TASK INSTRUCTIONS >> Search the records below for the word "tree", then return every line where it appears.
+--
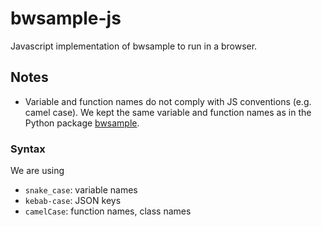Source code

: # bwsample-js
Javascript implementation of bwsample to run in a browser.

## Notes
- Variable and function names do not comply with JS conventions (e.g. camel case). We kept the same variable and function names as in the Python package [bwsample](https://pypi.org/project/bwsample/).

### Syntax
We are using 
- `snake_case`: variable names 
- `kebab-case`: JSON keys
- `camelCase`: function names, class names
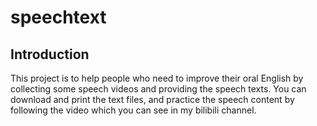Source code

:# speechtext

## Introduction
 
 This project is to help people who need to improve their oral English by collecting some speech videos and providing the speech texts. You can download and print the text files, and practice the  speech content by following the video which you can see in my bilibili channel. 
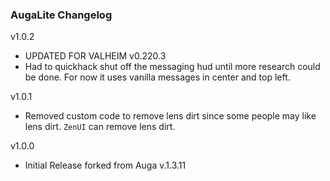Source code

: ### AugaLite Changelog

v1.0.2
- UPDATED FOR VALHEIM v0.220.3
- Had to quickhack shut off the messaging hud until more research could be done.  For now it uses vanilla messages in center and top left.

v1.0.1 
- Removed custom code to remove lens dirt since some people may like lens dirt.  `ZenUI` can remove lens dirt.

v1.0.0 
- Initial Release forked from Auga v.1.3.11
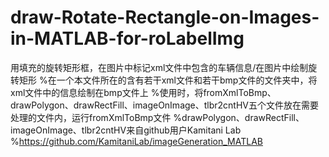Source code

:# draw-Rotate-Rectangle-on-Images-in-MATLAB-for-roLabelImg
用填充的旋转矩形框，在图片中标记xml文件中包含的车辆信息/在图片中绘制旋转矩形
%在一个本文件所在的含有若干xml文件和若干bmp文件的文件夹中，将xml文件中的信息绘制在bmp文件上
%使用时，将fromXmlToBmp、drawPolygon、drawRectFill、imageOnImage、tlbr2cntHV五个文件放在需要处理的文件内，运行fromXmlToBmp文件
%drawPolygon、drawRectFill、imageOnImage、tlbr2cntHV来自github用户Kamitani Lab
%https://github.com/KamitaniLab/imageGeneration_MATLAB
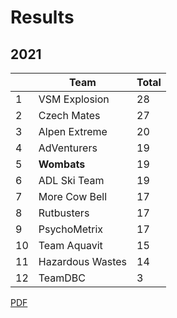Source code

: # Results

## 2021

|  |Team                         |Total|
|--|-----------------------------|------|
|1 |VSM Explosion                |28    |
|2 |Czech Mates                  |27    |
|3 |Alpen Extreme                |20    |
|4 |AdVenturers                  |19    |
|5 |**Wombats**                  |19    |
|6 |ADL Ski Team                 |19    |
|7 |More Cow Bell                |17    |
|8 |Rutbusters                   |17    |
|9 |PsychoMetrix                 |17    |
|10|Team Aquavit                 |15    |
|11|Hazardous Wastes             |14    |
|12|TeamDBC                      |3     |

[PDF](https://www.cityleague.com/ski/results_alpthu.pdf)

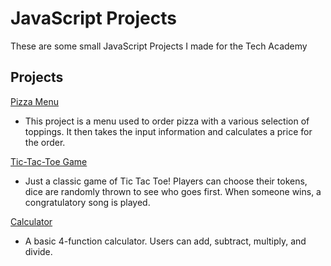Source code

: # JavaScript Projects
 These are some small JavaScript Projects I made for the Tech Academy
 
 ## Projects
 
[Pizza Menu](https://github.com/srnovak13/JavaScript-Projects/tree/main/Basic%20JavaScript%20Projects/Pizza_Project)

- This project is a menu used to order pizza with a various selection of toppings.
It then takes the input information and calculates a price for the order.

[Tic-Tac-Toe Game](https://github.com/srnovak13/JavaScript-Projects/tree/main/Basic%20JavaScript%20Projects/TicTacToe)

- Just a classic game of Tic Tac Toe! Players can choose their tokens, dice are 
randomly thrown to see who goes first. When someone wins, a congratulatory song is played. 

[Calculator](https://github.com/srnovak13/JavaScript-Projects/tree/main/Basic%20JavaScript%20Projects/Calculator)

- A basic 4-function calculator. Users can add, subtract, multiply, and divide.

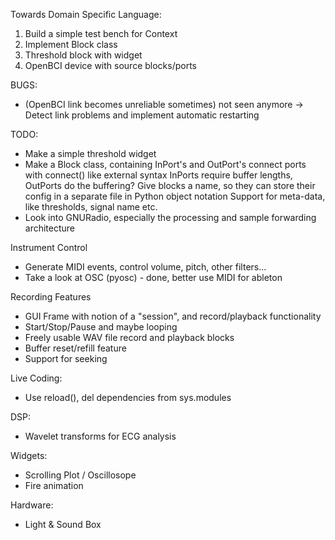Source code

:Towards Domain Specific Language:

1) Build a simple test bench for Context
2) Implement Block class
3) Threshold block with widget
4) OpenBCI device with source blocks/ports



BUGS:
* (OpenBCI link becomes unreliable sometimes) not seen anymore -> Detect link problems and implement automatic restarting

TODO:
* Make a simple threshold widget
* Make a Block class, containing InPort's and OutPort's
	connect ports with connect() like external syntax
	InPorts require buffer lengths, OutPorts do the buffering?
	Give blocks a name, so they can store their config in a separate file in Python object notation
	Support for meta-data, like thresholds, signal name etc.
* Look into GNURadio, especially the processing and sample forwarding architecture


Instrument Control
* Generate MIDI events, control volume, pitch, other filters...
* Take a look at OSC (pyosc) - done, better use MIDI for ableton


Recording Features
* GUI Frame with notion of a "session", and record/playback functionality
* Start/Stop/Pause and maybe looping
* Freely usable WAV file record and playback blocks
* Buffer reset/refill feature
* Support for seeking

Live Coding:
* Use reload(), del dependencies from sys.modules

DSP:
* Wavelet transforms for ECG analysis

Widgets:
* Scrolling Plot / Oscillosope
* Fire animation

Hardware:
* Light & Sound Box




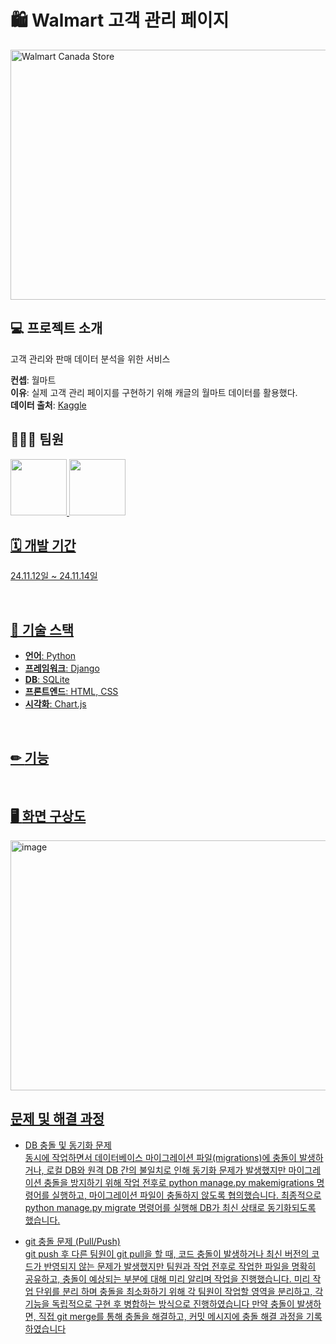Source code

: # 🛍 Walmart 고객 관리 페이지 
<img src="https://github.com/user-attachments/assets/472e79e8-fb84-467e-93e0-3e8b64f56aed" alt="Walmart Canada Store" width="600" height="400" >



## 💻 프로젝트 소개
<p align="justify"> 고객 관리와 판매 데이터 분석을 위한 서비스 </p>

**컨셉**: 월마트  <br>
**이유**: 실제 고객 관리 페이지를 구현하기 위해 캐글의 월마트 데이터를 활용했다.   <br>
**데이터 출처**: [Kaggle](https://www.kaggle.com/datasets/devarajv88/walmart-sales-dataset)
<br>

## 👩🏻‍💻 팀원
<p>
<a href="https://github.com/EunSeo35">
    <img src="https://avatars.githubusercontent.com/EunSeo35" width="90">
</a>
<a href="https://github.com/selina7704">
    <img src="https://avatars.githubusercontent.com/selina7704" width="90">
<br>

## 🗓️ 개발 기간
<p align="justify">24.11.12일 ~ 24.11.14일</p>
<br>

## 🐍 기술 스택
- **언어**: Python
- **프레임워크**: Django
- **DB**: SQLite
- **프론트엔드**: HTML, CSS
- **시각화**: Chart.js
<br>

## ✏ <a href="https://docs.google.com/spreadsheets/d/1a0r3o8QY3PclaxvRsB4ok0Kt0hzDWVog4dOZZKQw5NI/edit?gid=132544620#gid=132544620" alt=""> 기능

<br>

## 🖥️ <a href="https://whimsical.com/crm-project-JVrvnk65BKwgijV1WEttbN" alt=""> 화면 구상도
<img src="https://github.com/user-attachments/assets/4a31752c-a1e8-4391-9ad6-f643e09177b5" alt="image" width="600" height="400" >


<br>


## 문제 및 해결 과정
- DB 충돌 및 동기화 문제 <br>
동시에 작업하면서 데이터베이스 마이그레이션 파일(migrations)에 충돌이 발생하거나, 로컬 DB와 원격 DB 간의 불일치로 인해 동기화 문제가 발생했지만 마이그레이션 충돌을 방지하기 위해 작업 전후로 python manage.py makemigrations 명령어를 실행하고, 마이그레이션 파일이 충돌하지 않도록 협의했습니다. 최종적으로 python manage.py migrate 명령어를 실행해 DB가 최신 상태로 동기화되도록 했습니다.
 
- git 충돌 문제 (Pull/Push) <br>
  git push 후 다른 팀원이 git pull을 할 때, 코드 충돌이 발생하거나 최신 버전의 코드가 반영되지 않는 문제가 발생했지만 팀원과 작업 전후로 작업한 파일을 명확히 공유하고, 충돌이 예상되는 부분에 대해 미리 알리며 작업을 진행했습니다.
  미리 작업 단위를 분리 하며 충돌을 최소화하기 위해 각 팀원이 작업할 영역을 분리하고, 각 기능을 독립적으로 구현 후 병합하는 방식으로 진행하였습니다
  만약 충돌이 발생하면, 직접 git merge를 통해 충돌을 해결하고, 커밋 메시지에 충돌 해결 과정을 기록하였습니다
+--
WRITTEN SOLUTION >>
[Pizza Menu](https://github.com/srnovak13/JavaScript-Projects/tree/main/Basic%20JavaScript%20Projects/Pizza_Project)
[Tic-Tac-Toe Game](https://github.com/srnovak13/JavaScript-Projects/tree/main/Basic%20JavaScript%20Projects/TicTacToe)
[Calculator](https://github.com/srnovak13/JavaScript-Projects/tree/main/Basic%20JavaScript%20Projects/Calculator)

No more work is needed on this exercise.